Sleep Token are to djent what Ghost are to heavy metal. The mysterious U.K. band operate as an anonymous collective who perform in masks and black hoods, and although their music doesn't sound like Tobias Forge's Satanic doom-pop, as with Ghost, metal only makes up a fraction of Sleep Token's genre-blurring palette. The majority of "Levitate" —a song from their bold 2019 debut, Sundowning — is a sparse piano ballad with poignant vocals that doesn't sound the least bit heavy until its final minute, when it climactically erupts into glorious waterfalls of djent guitars and pummeling drums. Other tracks like "The Offering" and "Higher" exercise the same restraint, using occasional bursts of down-tuned chugging to emphasize emotional stakes rather than suffocate endlessly.

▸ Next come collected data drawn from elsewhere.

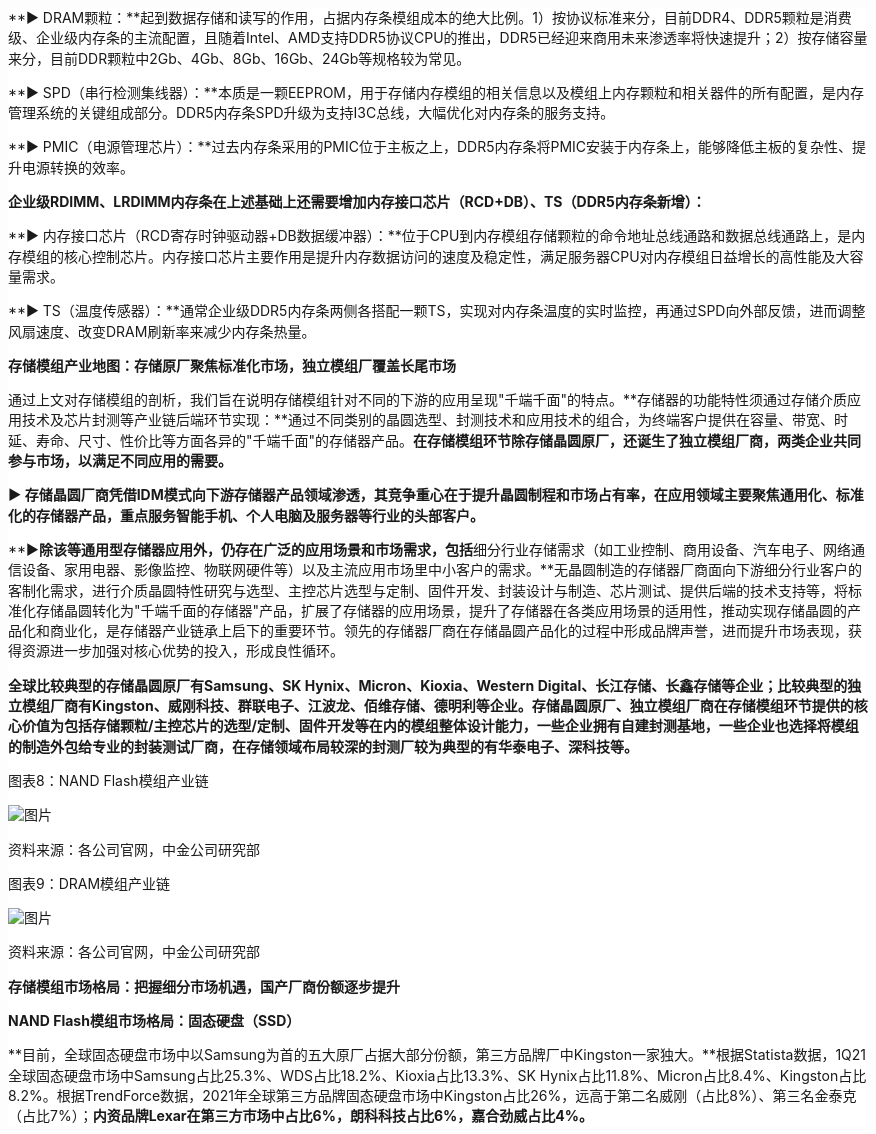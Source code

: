 **► DRAM颗粒：**起到数据存储和读写的作用，占据内存条模组成本的绝大比例。1）按协议标准来分，目前DDR4、DDR5颗粒是消费级、企业级内存条的主流配置，且随着Intel、AMD支持DDR5协议CPU的推出，DDR5已经迎来商用未来渗透率将快速提升；2）按存储容量来分，目前DDR颗粒中2Gb、4Gb、8Gb、16Gb、24Gb等规格较为常见。

**► SPD（串行检测集线器）：**本质是一颗EEPROM，用于存储内存模组的相关信息以及模组上内存颗粒和相关器件的所有配置，是内存管理系统的关键组成部分。DDR5内存条SPD升级为支持I3C总线，大幅优化对内存条的服务支持。

**► PMIC（电源管理芯片）：**过去内存条采用的PMIC位于主板之上，DDR5内存条将PMIC安装于内存条上，能够降低主板的复杂性、提升电源转换的效率。

**企业级RDIMM、LRDIMM内存条在上述基础上还需要增加内存接口芯片（RCD+DB）、TS（DDR5内存条新增）：**

**► 内存接口芯片（RCD寄存时钟驱动器+DB数据缓冲器）：**位于CPU到内存模组存储颗粒的命令地址总线通路和数据总线通路上，是内存模组的核心控制芯片。内存接口芯片主要作用是提升内存数据访问的速度及稳定性，满足服务器CPU对内存模组日益增长的高性能及大容量需求。

**► TS（温度传感器）：**通常企业级DDR5内存条两侧各搭配一颗TS，实现对内存条温度的实时监控，再通过SPD向外部反馈，进而调整风扇速度、改变DRAM刷新率来减少内存条热量。


**存储模组产业地图：存储原厂聚焦标准化市场，独立模组厂覆盖长尾市场**


通过上文对存储模组的剖析，我们旨在说明存储模组针对不同的下游的应用呈现"千端千面"的特点。**存储器的功能特性须通过存储介质应用技术及芯片封测等产业链后端环节实现：**通过不同类别的晶圆选型、封测技术和应用技术的组合，为终端客户提供在容量、带宽、时延、寿命、尺寸、性价比等方面各异的"千端千面"的存储器产品。**在存储模组环节除存储晶圆原厂，还诞生了独立模组厂商，两类企业共同参与市场，以满足不同应用的需要。**

**► 存储晶圆厂商凭借IDM模式向下游存储器产品领域渗透，其竞争重心在于提升晶圆制程和市场占有率，在应用领域主要聚焦通用化、标准化的存储器产品，重点服务智能手机、个人电脑及服务器等行业的头部客户。**

**►**除该等通用型存储器应用外，仍存在广泛的应用场景和市场需求，包括**细分行业存储需求（如工业控制、商用设备、汽车电子、网络通信设备、家用电器、影像监控、物联网硬件等）以及主流应用市场里中小客户的需求。**无晶圆制造的存储器厂商面向下游细分行业客户的客制化需求，进行介质晶圆特性研究与选型、主控芯片选型与定制、固件开发、封装设计与制造、芯片测试、提供后端的技术支持等，将标准化存储晶圆转化为"千端千面的存储器"产品，扩展了存储器的应用场景，提升了存储器在各类应用场景的适用性，推动实现存储晶圆的产品化和商业化，是存储器产业链承上启下的重要环节。领先的存储器厂商在存储晶圆产品化的过程中形成品牌声誉，进而提升市场表现，获得资源进一步加强对核心优势的投入，形成良性循环。

**全球比较典型的存储晶圆原厂有Samsung、SK Hynix、Micron、Kioxia、Western Digital、长江存储、长鑫存储等企业；比较典型的独立模组厂商有Kingston、威刚科技、群联电子、江波龙、佰维存储、德明利等企业。存储晶圆原厂、独立模组厂商在存储模组环节提供的核心价值为包括存储颗粒/主控芯片的选型/定制、固件开发等在内的模组整体设计能力，一些企业拥有自建封测基地，一些企业也选择将模组的制造外包给专业的封装测试厂商，在存储领域布局较深的封测厂较为典型的有华泰电子、深科技等。**


图表8：NAND Flash模组产业链


![图片](https://image.cubox.pro/article/2023051021024524474/96157.jpg?imageMogr2/quality/90/ignore-error/1)


资料来源：各公司官网，中金公司研究部


图表9：DRAM模组产业链


![图片](https://image.cubox.pro/article/2023051021024553284/68373.jpg?imageMogr2/quality/90/ignore-error/1)


资料来源：各公司官网，中金公司研究部


**存储模组市场格局：把握细分市场机遇，国产厂商份额逐步提升**


**NAND Flash模组市场格局：固态硬盘（SSD）**

**目前，全球固态硬盘市场中以Samsung为首的五大原厂占据大部分份额，第三方品牌厂中Kingston一家独大。**根据Statista数据，1Q21全球固态硬盘市场中Samsung占比25.3%、WDS占比18.2%、Kioxia占比13.3%、SK Hynix占比11.8%、Micron占比8.4%、Kingston占比8.2%。根据TrendForce数据，2021年全球第三方品牌固态硬盘市场中Kingston占比26%，远高于第二名威刚（占比8%）、第三名金泰克（占比7%）；**内资品牌Lexar在第三方市场中占比6%，朗科科技占比6%，嘉合劲威占比4%。**
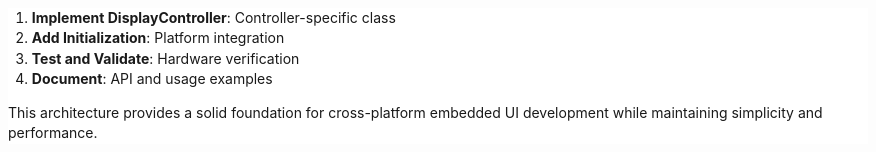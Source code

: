 1. **Implement DisplayController**: Controller-specific class
2. **Add Initialization**: Platform integration
3. **Test and Validate**: Hardware verification
4. **Document**: API and usage examples

This architecture provides a solid foundation for cross-platform embedded UI development while maintaining simplicity and performance.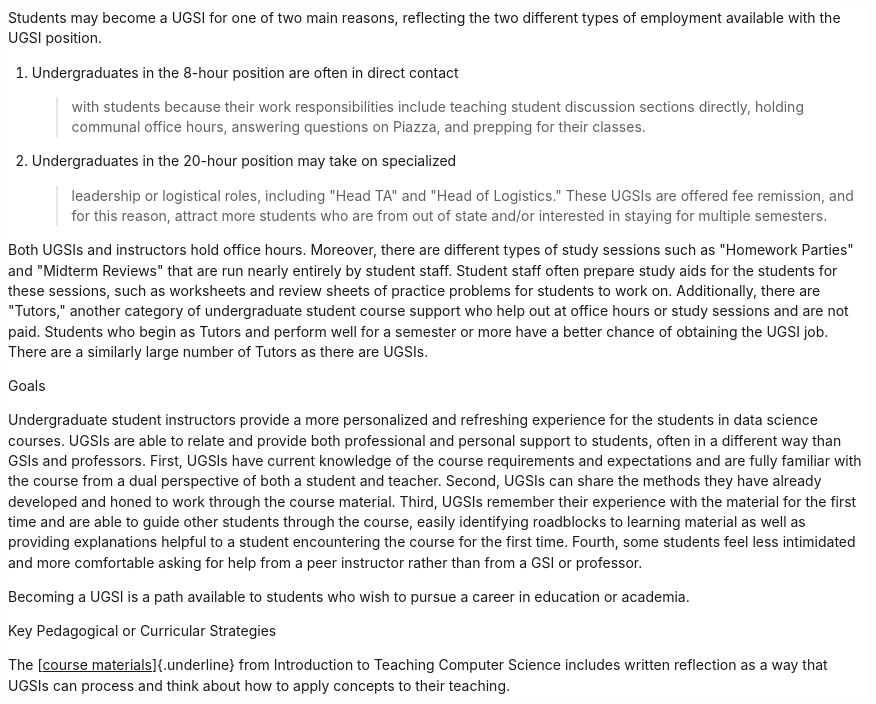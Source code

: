 Students may become a UGSI for one of two main reasons, reflecting the
two different types of employment available with the UGSI position.

1)  Undergraduates in the 8-hour position are often in direct contact
    > with students because their work responsibilities include teaching
    > student discussion sections directly, holding communal office
    > hours, answering questions on Piazza, and prepping for their
    > classes.

2)  Undergraduates in the 20-hour position may take on specialized
    > leadership or logistical roles, including "Head TA" and "Head of
    > Logistics." These UGSIs are offered fee remission, and for this
    > reason, attract more students who are from out of state and/or
    > interested in staying for multiple semesters.

Both UGSIs and instructors hold office hours. Moreover, there are
different types of study sessions such as "Homework Parties" and
"Midterm Reviews" that are run nearly entirely by student staff. Student
staff often prepare study aids for the students for these sessions, such
as worksheets and review sheets of practice problems for students to
work on. Additionally, there are "Tutors," another category of
undergraduate student course support who help out at office hours or
study sessions and are not paid. Students who begin as Tutors and
perform well for a semester or more have a better chance of obtaining
the UGSI job. There are a similarly large number of Tutors as there are
UGSIs.

Goals

Undergraduate student instructors provide a more personalized and
refreshing experience for the students in data science courses. UGSIs
are able to relate and provide both professional and personal support to
students, often in a different way than GSIs and professors. First,
UGSIs have current knowledge of the course requirements and expectations
and are fully familiar with the course from a dual perspective of both a
student and teacher. Second, UGSIs can share the methods they have
already developed and honed to work through the course material. Third,
UGSIs remember their experience with the material for the first time and
are able to guide other students through the course, easily identifying
roadblocks to learning material as well as providing explanations
helpful to a student encountering the course for the first time. Fourth,
some students feel less intimidated and more comfortable asking for help
from a peer instructor rather than from a GSI or professor.

Becoming a UGSI is a path available to students who wish to pursue a
career in education or academia.

Key Pedagogical or Curricular Strategies

The [[course
materials](https://github.com/sequoia-tree/teaching-cs/commit/6ce5e1b85a9006584b7baa9a2ca4567a185d4416)]{.underline}
from Introduction to Teaching Computer Science includes written
reflection as a way that UGSIs can process and think about how to apply
concepts to their teaching.
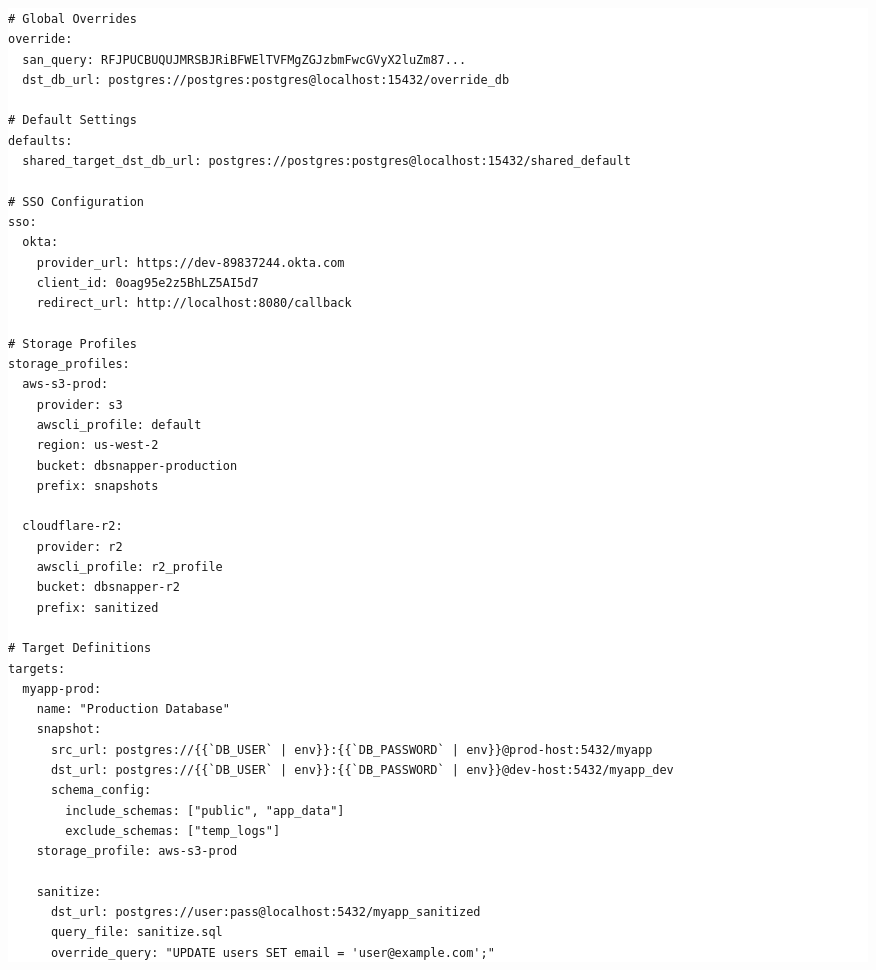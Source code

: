     # Global Overrides
    override:
      san_query: RFJPUCBUQUJMRSBJRiBFWElTVFMgZGJzbmFwcGVyX2luZm87...
      dst_db_url: postgres://postgres:postgres@localhost:15432/override_db
    
    # Default Settings
    defaults:
      shared_target_dst_db_url: postgres://postgres:postgres@localhost:15432/shared_default
    
    # SSO Configuration
    sso:
      okta:
        provider_url: https://dev-89837244.okta.com
        client_id: 0oag95e2z5BhLZ5AI5d7
        redirect_url: http://localhost:8080/callback
    
    # Storage Profiles
    storage_profiles:
      aws-s3-prod:
        provider: s3
        awscli_profile: default
        region: us-west-2
        bucket: dbsnapper-production
        prefix: snapshots
      
      cloudflare-r2:
        provider: r2
        awscli_profile: r2_profile
        bucket: dbsnapper-r2
        prefix: sanitized
    
    # Target Definitions
    targets:
      myapp-prod:
        name: "Production Database"
        snapshot:
          src_url: postgres://{{`DB_USER` | env}}:{{`DB_PASSWORD` | env}}@prod-host:5432/myapp
          dst_url: postgres://{{`DB_USER` | env}}:{{`DB_PASSWORD` | env}}@dev-host:5432/myapp_dev
          schema_config:
            include_schemas: ["public", "app_data"]
            exclude_schemas: ["temp_logs"]
        storage_profile: aws-s3-prod
        
        sanitize:
          dst_url: postgres://user:pass@localhost:5432/myapp_sanitized
          query_file: sanitize.sql
          override_query: "UPDATE users SET email = 'user@example.com';"
        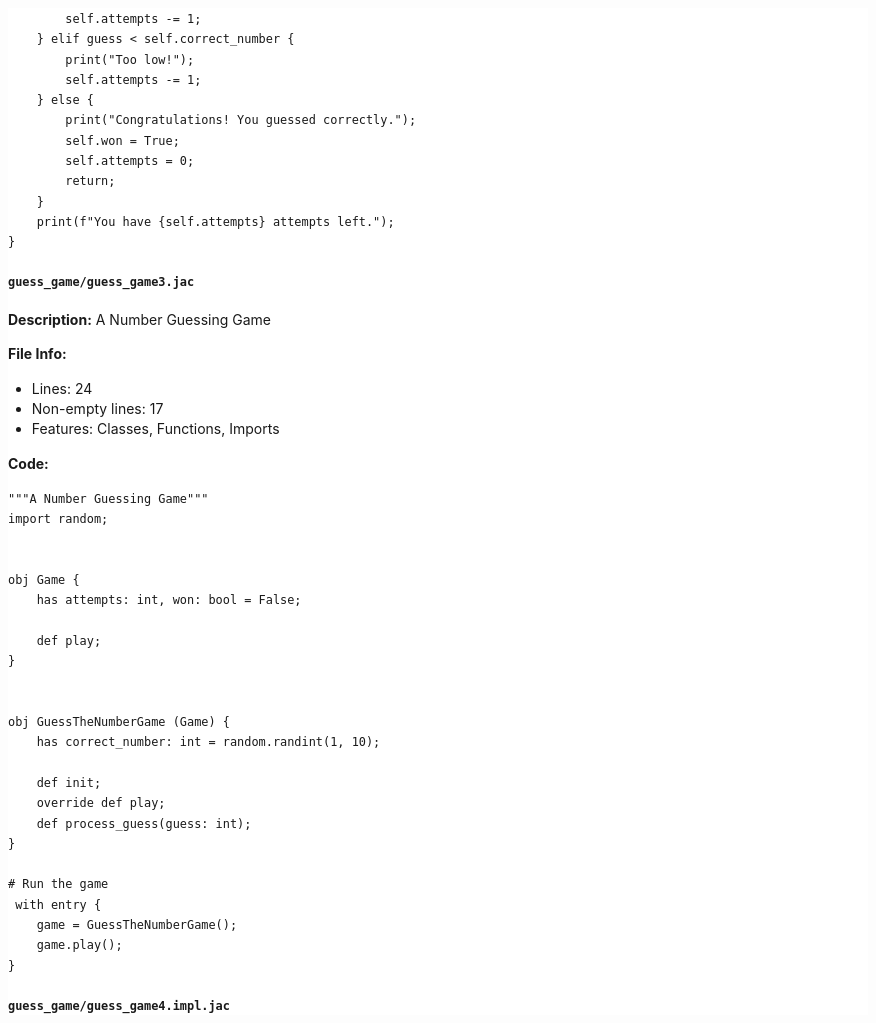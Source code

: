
 ```jac
        self.attempts -= 1;
    } elif guess < self.correct_number {
        print("Too low!");
        self.attempts -= 1;
    } else {
        print("Congratulations! You guessed correctly.");
        self.won = True;
        self.attempts = 0;
        return;
    }
    print(f"You have {self.attempts} attempts left.");
}

```

#### `guess_game/guess_game3.jac`

**Description:** A Number Guessing Game

**File Info:**
- Lines: 24
- Non-empty lines: 17
- Features: Classes, Functions, Imports

**Code:**
```jac
"""A Number Guessing Game"""
import random;


obj Game {
    has attempts: int, won: bool = False;

    def play;
}


obj GuessTheNumberGame (Game) {
    has correct_number: int = random.randint(1, 10);

    def init;
    override def play;
    def process_guess(guess: int);
}

# Run the game
 with entry {
    game = GuessTheNumberGame();
    game.play();
}
```

#### `guess_game/guess_game4.impl.jac`
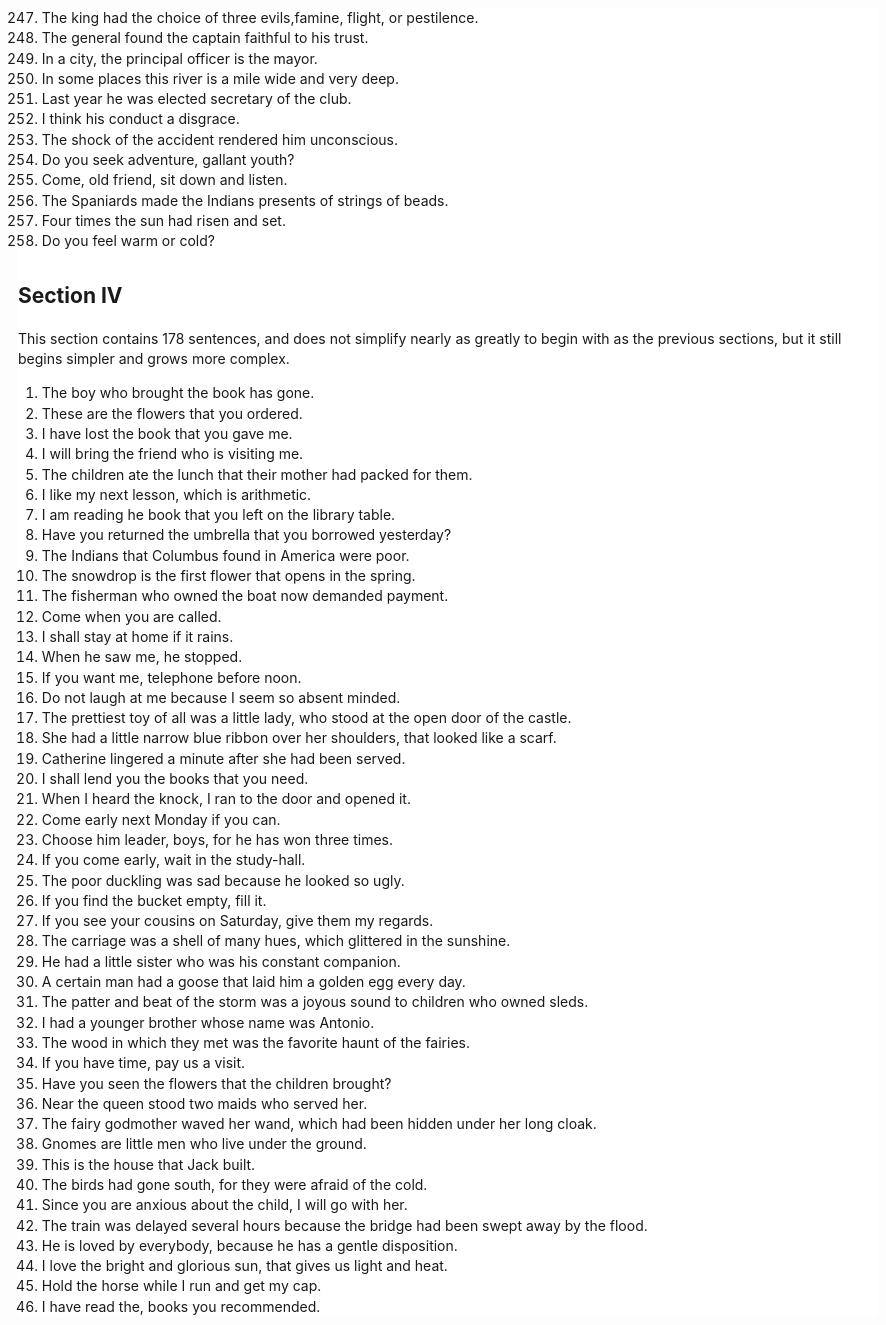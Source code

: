 247. The king had the choice of three evils,famine, flight, or pestilence.
248. The general found the captain faithful to his trust.
249. In a city, the principal officer is the mayor.
250. In some places this river is a mile wide and very deep.
251. Last year he was elected secretary of the club.
252. I think his conduct a disgrace.
253. The shock of the accident rendered him unconscious.
254. Do you seek adventure, gallant youth?
255. Come, old friend, sit down and listen.
256. The Spaniards made the Indians presents of strings of beads.
257. Four times the sun had risen and set.
258. Do you feel warm or cold?

## Section IV

This section contains 178 sentences, and does not simplify nearly as greatly to begin with as the previous sections, but it still begins simpler and grows more complex.

1. The boy who brought the book has gone.
2. These are the flowers that you ordered.
3. I have lost the book that you gave me.
4. I will bring the friend who is visiting me.
5. The children ate the lunch that their mother had packed for them.
6. I like my next lesson, which is arithmetic.
7. I am reading he book that you left on the library table.
8. Have you returned the umbrella that you borrowed yesterday?
9. The Indians that Columbus found in America were poor.
10. The snowdrop is the first flower that opens in the spring.
11. The fisherman who owned the boat now demanded payment.
12. Come when you are called.
13. I shall stay at home if it rains.
14. When he saw me, he stopped.
15. If you want me, telephone before noon.
16. Do not laugh at me because I seem so absent minded.
17. The prettiest toy of all was a little lady, who stood at the open door of the castle.
18. She had a little narrow blue ribbon over her shoulders, that looked like a scarf.
19. Catherine lingered a minute after she had been served.
20. I shall lend you the books that you need.
21. When I heard the knock, I ran to the door and opened it.
22. Come early next Monday if you can.
23. Choose him leader, boys, for he has won three times.
24. If you come early, wait in the study-hall.
25. The poor duckling was sad because he looked so ugly.
26. If you find the bucket empty, fill it.
27. If you see your cousins on Saturday, give them my regards.
28. The carriage was a shell of many hues, which glittered in the sunshine.
29. He had a little sister who was his constant companion.
30. A certain man had a goose that laid him a golden egg every day.
31. The patter and beat of the storm was a joyous sound to children who owned sleds.
32. I had a younger brother whose name was Antonio.
33. The wood in which they met was the favorite haunt of the fairies.
34. If you have time, pay us a visit.
35. Have you seen the flowers that the children brought?
36. Near the queen stood two maids who served her.
37. The fairy godmother waved her wand, which had been hidden under her long cloak.
38. Gnomes are little men who live under the ground.
39. This is the house that Jack built.
40. The birds had gone south, for they were afraid of the cold.
41. Since you are anxious about the child, I will go with her.
42. The train was delayed several hours because the bridge had been swept away by the flood.
43. He is loved by everybody, because he has a gentle disposition.
44. I love the bright and glorious sun, that gives us light and heat.
45. Hold the horse while I run and get my cap.
46. I have read the, books you recommended.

Spiritbox moved far beyond djent on their breakthrough 2021 debut, Eternal Blue, but their 2017 EP certainly exists within this milieu. The band — helmed by former iwrestledabearonce members Courtney LaPlante and Mike Stringer — reinvigorated the djent sound on their majestic self-titled affair, basking in the no-man's land between studious prog, mountainous post-metal, bone-chilling metalcore and hooky alt-metal. The elastic djent gyrations on "Aphids" and "Everything's Eventual" are there to accent LaPlante's stunning vocals, which range from scabrous growls to glowing belts. There's nary a frontperson in the djent world who can sing like LaPlante does on "The Mara Effect, Pt. 2," but just when you think you've become accustomed to her undulating croon, Stringer drops in a bottom-heavy djent detonation that sets it all ablaze.
TesseracT's Altered State is the rare djent album that you can just throw on and chill out to. For their sophomore record, the British band — who are as foundational to the genre's early wave as groups like After the Burial and Animals as Leaders — nixed all of the unclean vocals present on their 2011 debut and fully embraced new singer Ashe O'Hara's svelte, soaring cleans. Whatever heaviness is missing is exceedingly made up for by the tuneful and efficient prog compositions, which seamlessly waft between glistening pools of ethereal instrumentation and rippling djent guitar. The whole record basks in the genre's beauteous prog potential, even letting a slick saxophone glide through the djenty mist on "Of Reality - Calabi-Yau" and "Of Energy - Embers."
Along with After the Burial and Born of Osiris, Veil of Maya are another band who made the leap from deathcore to djent at the turn of the Aughts. The Chicago band's third and fourth albums, 2010's [id] and 2012's Eclipse, the latter co-written and produced by Periphery's Misha Mansoor, were full of great ideas that shined through during their tight live shows, but 2015's Matriarch is when they truly came into their own on record. The Veil of Maya sound hinges on taut, jittery syncopations dotted with glitchy effects, arpeggiating synths and dramatic strings. But for as technical as their musicianship is — and despite the clean vocals on a song like "Ellie" — Matriarch still boasts plenty of nasty breakdowns that can easily serve a deathcore pit.